I'm relaxing in an English country churchyard on a working Sunday with a pile of exam papers beside me. I work through them, occasionally taking an office call ("Hope you don't mind me ringing you at home"--"Of course not, go ahead") using my headset so as not to waste an arm holding the phone. Butterflies and other insects wander through the quietness while motes of sunlight slide across greenery and gravestones. At lunch I open my picnic and enjoy a chilled white wine, fresh bread and cheese.
In the bustle of a noisy restaurant I make an appointment and we use my mobile phone with my notebook to down- and up-load e-mail. In an interval between using the Internet my daughter asks through the messaging service when I can meet her from school.
I cross central London from mainline station to mainline station on my folding bike in the morning rush hour. First from Euston, arriving from Birmingham, I'm deep in traffic, then I cut on foot through a narrow alley and a quiet square, then back in traffic but passing through it at such a pace I seem in a different dimension (along with the other cyclists); then across park land, down a pedestrian underpass and through a park again. I travel through London by cycling, walking, scooting in almost a beeline to catch my train south. The sense of freedom is exhilarating, and a sense of misery and stress connected with other events in my life is temporarily dispelled by my exertions.
In a seminar room where I am leading a discussion on organisational strategy for a one day course I've been contracted to run, I call up the organisation's key documents from its web site via my mobile and, using a data projector, display the site on a large screen where the whole group can interrogate the material there.

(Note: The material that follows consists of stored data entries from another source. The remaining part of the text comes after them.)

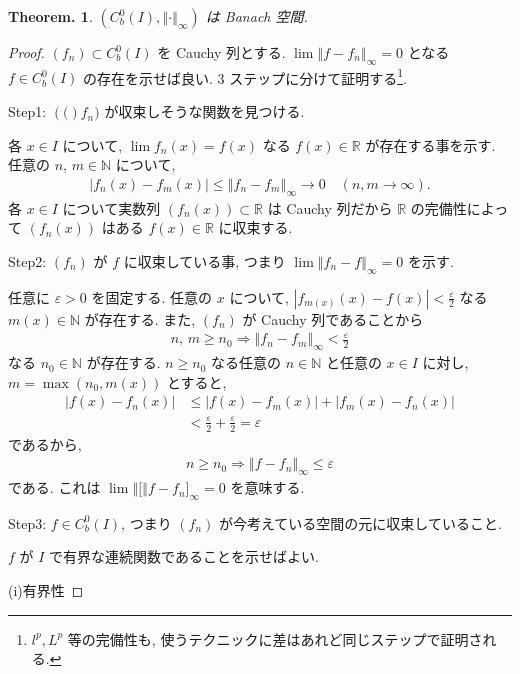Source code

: \documentclass[openany, a4paper, oneside]{jsbook}
\theoremstyle{break}
\newtheorem{thm}{Theorem.}[section]
\theoremstyle{breakdefn}
\newcommand{\abs}[1]{\left|#1\right|}
\newcommand{\norm}[1]{\left\Vert#1\right\Vert}
\newcommand{\rbk}[1]{\left (#1\right)}
\newcommand{\bbN}{\mathbb{N}}
\newcommand{\bbR}{\mathbb{R}}
\begin{document}
\begin{thm}
 $(C^0_b(I), \norm{\cdot}_{\infty})$ は Banach 空間.
\end{thm}
\begin{proof}
$\rbk{f_n} \subset C^0_b(I)$ を Cauchy 列とする.
$\lim \norm{f - f_n}_{\infty} = 0$ となる $f \in C^0_b(I)$ の存在を示せば良い.
3 ステップに分けて証明する\footnote{ $l^p, L^p$ 等の完備性も, 使うテクニックに差はあれど同じステップで証明される.}.

\textsf{Step1}: $\rbk(f_n)$ が収束しそうな関数を見つける.

各 $x \in I$ について, $\lim f_n(x)=f(x)$ なる $f(x) \in \bbR$ が存在する事を示す.
任意の $n$, $m \in \bbN$ について,
\begin{align*}
 \abs{f_n(x) - f_m(x)}
 \leq
 \norm{f_n - f_m}_{\infty} \to 0 \quad (n, m \to \infty).
\end{align*}
各 $x \in I$ について実数列 $\rbk{f_n(x)} \subset \bbR$ は Cauchy 列だから
$\bbR$ の完備性によって $\rbk{f_n(x)}$ はある $f(x) \in \bbR$ に収束する.

\textsf{Step2}: $\rbk{f_n}$ が $f$ に収束している事, つまり $\lim \norm{f_n - f}_{\infty} = 0$ を示す.

任意に $\varepsilon > 0$ を固定する.
任意の $x$ について, $\abs{f_{m(x)}(x)- f (x)} < \frac{\varepsilon}{2}$ なる $m(x) \in \bbN$ が存在する.
また, $\rbk{f_n}$ が Cauchy 列であることから
\begin{align*}
 n, \,  m
 \geq
 n_0
 \Rightarrow
 \norm{f_n - f_m}_{\infty}
 <
 \frac{\varepsilon}{2}
\end{align*}
なる $n_0 \in \bbN$ が存在する.
$n \geq n_0$ なる任意の $n \in \bbN$ と任意の $x \in I$ に対し,
$m = \max \rbk{n_0, m(x)}$ とすると,
\begin{align*}
 \abs{f(x) - f_n(x)}
 &\leq
 \abs{f(x) - f_m(x)} + \abs{f_m(x) - f_n(x)} \\
 &<
 \frac{\varepsilon}{2} + \frac{\varepsilon}{2}
 =
 \varepsilon
\end{align*}
であるから,
\begin{align*}
 n
 \geq
 n_0
 \Rightarrow
 \norm{f - f_n}_{\infty}
 \leq
 \varepsilon
\end{align*}
である.
これは $\lim \norm[f - f_n]_{\infty} = 0$ を意味する.

\textsf{Step3}: $f \in C^0_b(I)$, つまり $\rbk{f_n}$ が今考えている空間の元に収束していること.

$f$ が $I$ で有界な連続関数であることを示せばよい.

(i)有界性


\end{proof}
\end{document}
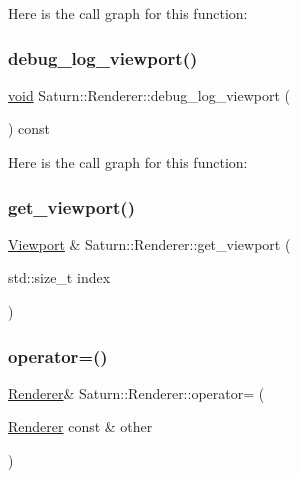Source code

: Here is the call graph for this function\+:
\mbox{\label{class_saturn_1_1_renderer_a79c8a965dc33001d6f70b41b77c884f1}} 
\subsubsection{\texorpdfstring{debug\+\_\+log\+\_\+viewport()}{debug\_log\_viewport()}}
{\footnotesize\ttfamily \mbox{\hyperlink{glad_8h_a950fc91edb4504f62f1c577bf4727c29}{void}} Saturn\+::\+Renderer\+::debug\+\_\+log\+\_\+viewport (\begin{DoxyParamCaption}{ }\end{DoxyParamCaption}) const}

Here is the call graph for this function\+:
\mbox{\label{class_saturn_1_1_renderer_a98f0dd7d91ed42aa0816b67a2b3cff90}} 
\subsubsection{\texorpdfstring{get\+\_\+viewport()}{get\_viewport()}}
{\footnotesize\ttfamily \mbox{\hyperlink{class_saturn_1_1_viewport}{Viewport}} \& Saturn\+::\+Renderer\+::get\+\_\+viewport (\begin{DoxyParamCaption}\item[{std\+::size\+\_\+t}]{index }\end{DoxyParamCaption})}

\mbox{\label{class_saturn_1_1_renderer_aa07681b99dac69ffa21d515a17a60d0f}} 
\subsubsection{\texorpdfstring{operator=()}{operator=()}\hspace{0.1cm}{\footnotesize\ttfamily [1/2]}}
{\footnotesize\ttfamily \mbox{\hyperlink{class_saturn_1_1_renderer}{Renderer}}\& Saturn\+::\+Renderer\+::operator= (\begin{DoxyParamCaption}\item[{\mbox{\hyperlink{class_saturn_1_1_renderer}{Renderer}} const \&}]{other }\end{DoxyParamCaption})\hspace{0.3cm}{\ttfamily [delete]}}

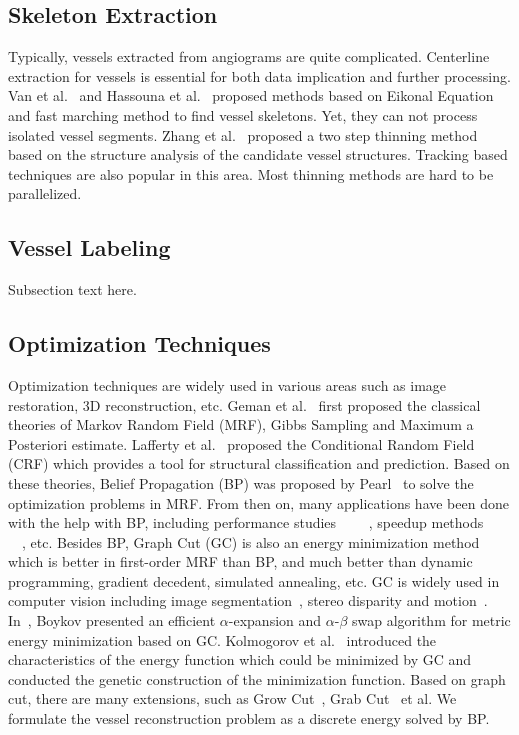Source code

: \documentclass[journal]{IEEEtran}
\begin{document}
\subsection{Skeleton Extraction}
Typically, vessels extracted from angiograms are quite complicated.  Centerline extraction for vessels is essential for both data implication and further processing. Van et al.~\cite{van2007subvoxel} and Hassouna et
al.~\cite{Hassouna2007} proposed methods based on Eikonal Equation and
fast marching method to find vessel skeletons. Yet, they can not
process isolated vessel segments. Zhang et
al.~\cite{two_step_thinning} proposed a two step thinning method based
on the structure analysis of the candidate vessel structures. Tracking
based techniques are also popular in this area. Most thinning methods
are hard to be parallelized.



\subsection{Vessel Labeling}
Subsection text here.

\subsection{Optimization Techniques}
Optimization techniques are widely used in various areas such as image restoration, 3D reconstruction, etc. Geman et al.~\cite{geman1984stochastic} first
proposed the classical theories of Markov Random Field (MRF), Gibbs
Sampling and Maximum a Posteriori estimate. Lafferty et
al.~\cite{lafferty2001conditional} proposed the Conditional Random
Field (CRF) which provides a tool for structural classification and
prediction. Based on these theories, Belief Propagation (BP) was
proposed by Pearl~\cite{pearl1982reverend} to solve the optimization
problems in MRF. From then on, many applications have been done with
the help with BP, including performance
studies~\cite{Meltzer2005}~\cite{murphy1999loopy}
~\cite{szeliski2008comparative}~\cite{tappen2003comparison}, speedup
methods~\cite{potetz2008efficient}~\cite{brunton2006belief}
~\cite{coughlan2007dynamic}~\cite{felzenszwalb2006efficient}, etc.
Besides BP, Graph Cut (GC) is also an energy minimization method which
is better in first-order MRF than BP, and much better than dynamic
programming, gradient decedent, simulated annealing, etc. GC is widely
used in computer vision including image
segmentation~\cite{boykov2001interactive}, stereo disparity and
motion~\cite{boykov2001fast}. In~\cite{boykov2001fast}, Boykov
presented an efficient $\alpha$-expansion and $\alpha$-$\beta$ swap
algorithm for metric energy minimization based on GC. Kolmogorov et
al.~\cite{kolmogorov2004energy} introduced the characteristics of the
energy function which could be minimized by GC and conducted the
genetic construction of the minimization function. Based on graph cut,
there are many extensions, such as Grow
Cut~\cite{vezhnevets2005growcut}, Grab Cut~\cite{rother2004grabcut} et
al. We formulate the vessel reconstruction problem as a discrete
energy solved by BP.
\end{document}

I make a lot of use of video interview material but have always felt frustrated by the shortcomings of the VCR. Now I download the video from my camera almost straight onto my hard disk, edit it in a spare moment (at home, in a restaurant, on the train, in that same graveyard), and can now place 7 or 8 videos on the screen at the same time in little windows, moving between them to convey the quality of an organisation's culture from the discourse of its staff at different levels.
On the train other passengers glance at me, sometimes quizzically, as I release occasional tears of laughter or sadness while watching a DVD movie on my notebook, enjoying the soundtrack and music through well-screened earphones.
It is pouring rain turning into sleet. Sheets of it blast across the dual carriageway as cars swirl by, spraying me with wet. It's dark and cold. I've been in town doing my Christmas shopping--it's piled up in the trailer behind my bike. At home it'll be warm. There'll be a wood fire. I am well clothed and waterproofed. The cars whiz by but I feel safe with my lights and reflective clothes, and delighted to be on my bike and not experiencing the seasonal congestion and impossibilities of parking.
I get my daughter's mobile bill. She hadn't realised that her free calls didn't extend to phoning another company's mobile--as owned by a boy she's met on the net whose teen face is now down-loaded as a screen saver on her notebook. "Hey dad" she tells me proudly "I've had 1000 hits on my website."
"Good going. Now, too bad you're grounded until you've learned how to watch your phone use."
Simon Baddeley, School of Public Policy, University of Birmingham, U.K.